Tullio aprì il pacchetto: dentro c'erano delle castagne brillanti e una piccola lettera che diceva: “La gioia più grande è condividerla!”
Mina ricevette un fazzolettino ricamato con la sua iniziale e una candelina profumata. Anche lei trovò un biglietto: “Un cuore gentile fa brillare il Natale!”
Gli animali erano felici, pieni di gratitudine e di piccole sorprese che scaldavano l'animo più del fuoco della tana.
Poi, all'improvviso, un tintinnio leggerissimo riempì l'aria. Tutti si zittirono, e una luce dorata comparve in cima all'abete: era il piccolo angelo del bosco, che ogni anno tornava per benedire la festa.
Capitolo 4 – Il dono di Tullio
Tullio guardò Mina negli occhi. “Sai, Mina, mi sento così felice che vorrei poter dare qualcosa anch'io!” disse, pensando a come rendere il Natale ancora più speciale per gli amici.
Si guardò intorno e notò che, vicino al tavolo, alcuni animaletti più piccoli erano un po' timidi, osservavano la festa da lontano. Allora Tullio ebbe un'idea: prese dei biscotti e delle castagne, li mise su un piatto e li portò ai nuovi arrivati, invitandoli a unirsi.
“Venite! Qui c'è posto per tutti, nessuno resta fuori a Natale!” disse Tullio con voce allegra.
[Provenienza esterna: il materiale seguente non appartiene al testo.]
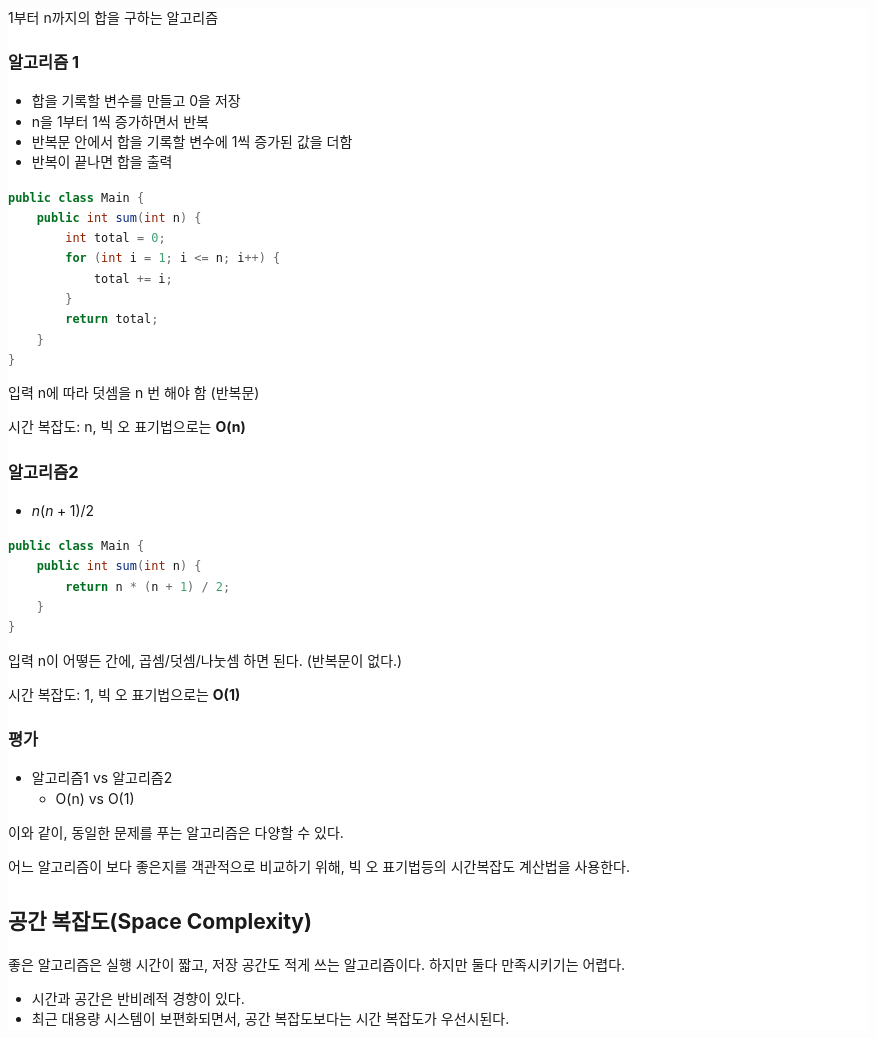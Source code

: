 1부터 n까지의 합을 구하는 알고리즘

### 알고리즘 1

- 합을 기록할 변수를 만들고 0을 저장
- n을 1부터 1씩 증가하면서 반복
- 반복문 안에서 합을 기록할 변수에 1씩 증가된 값을 더함
- 반복이 끝나면 합을 출력

```java
public class Main {
	public int sum(int n) {
		int total = 0;
		for (int i = 1; i <= n; i++) {
			total += i;
		}
		return total;
	}
}
```

입력 n에 따라 덧셈을 n 번 해야 함 (반복문)

시간 복잡도: n, 빅 오 표기법으로는 **O(n)**

### 알고리즘2

- $n(n+1)/2$

```java
public class Main {
	public int sum(int n) {
		return n * (n + 1) / 2;
	}
}
```

입력 n이 어떻든 간에, 곱셈/덧셈/나눗셈 하면 된다. (반복문이 없다.)

시간 복잡도: 1, 빅 오 표기법으로는 **O(1)**

### 평가

- 알고리즘1 vs 알고리즘2
    - O(n) vs O(1)

이와 같이, 동일한 문제를 푸는 알고리즘은 다양할 수 있다.

어느 알고리즘이 보다 좋은지를 객관적으로 비교하기 위해, 빅 오 표기법등의 시간복잡도 계산법을 사용한다.

## 공간 복잡도(Space Complexity)

좋은 알고리즘은 실행 시간이 짧고, 저장 공간도 적게 쓰는 알고리즘이다. 하지만 둘다 만족시키기는 어렵다.

- 시간과 공간은 반비례적 경향이 있다.
- 최근 대용량 시스템이 보편화되면서, 공간 복잡도보다는 시간 복잡도가 우선시된다.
Gli animaletti lo guardarono pieni di gioia, e con piccoli passi si avvicinarono. Tutti insieme formarono un grande cerchio, in cui nessuno era escluso. La festa divenne ancora più allegra: qualcuno iniziò a suonare, altri cantarono dolci canzoni natalizie, e ogni cuore si scaldò un po' di più.
Anche Mina volle contribuire: raccolse dei rametti di vischio e li distribuì, dicendo: “Questo porta fortuna e felicità! Auguri a tutti!”
In quel momento, il cielo si illuminò di mille fiocchi di neve d'argento. Sembravano piccoli regali che scendevano per abbracciare il bosco, mentre l'angelo sorrideva dall'alto dell'abete.
Capitolo 5 – La Notte Magica
Quando arrivò la notte, il Grande Abete brillava come una stella caduta sulla terra. Tutti gli animali si abbracciarono e si sedettero insieme, raccontandosi le avventure dell'anno e sognando quello che sarebbe arrivato. Nessuno aveva freddo, nessuno era solo.
Tullio si sentiva leggero e felice, circondato dalla famiglia del bosco e dall'amicizia di Mina. Capì che il vero cuore del Natale era proprio lì: nello stare insieme, nel condividere, nel rendere felici gli altri.
Mentre la luna illuminava la radura, Tullio fece un ultimo desiderio: “Che ogni Natale sia sempre così pieno di gioia, amicizia e piccole magie!”
E come per magia, un soffio di vento portò il profumo di zucchero e cannella in tutta la foresta, mentre una stella cadente attraversava il cielo, promettendo altri Natali felici e pieni di meraviglie.
Alla fine, tutti tornarono nelle loro tane con il cuore pieno di calore. Tullio si infilò sotto la sua coperta di muschio, chiuse gli occhi e sognò fiocchi di neve, biscotti caldi e tanti sorrisi.
Nel Bosco Folletto, il Natale era appena cominciato, e la magia della festa continuava a brillare, notte dopo notte, nei cuori di tutti gli animali.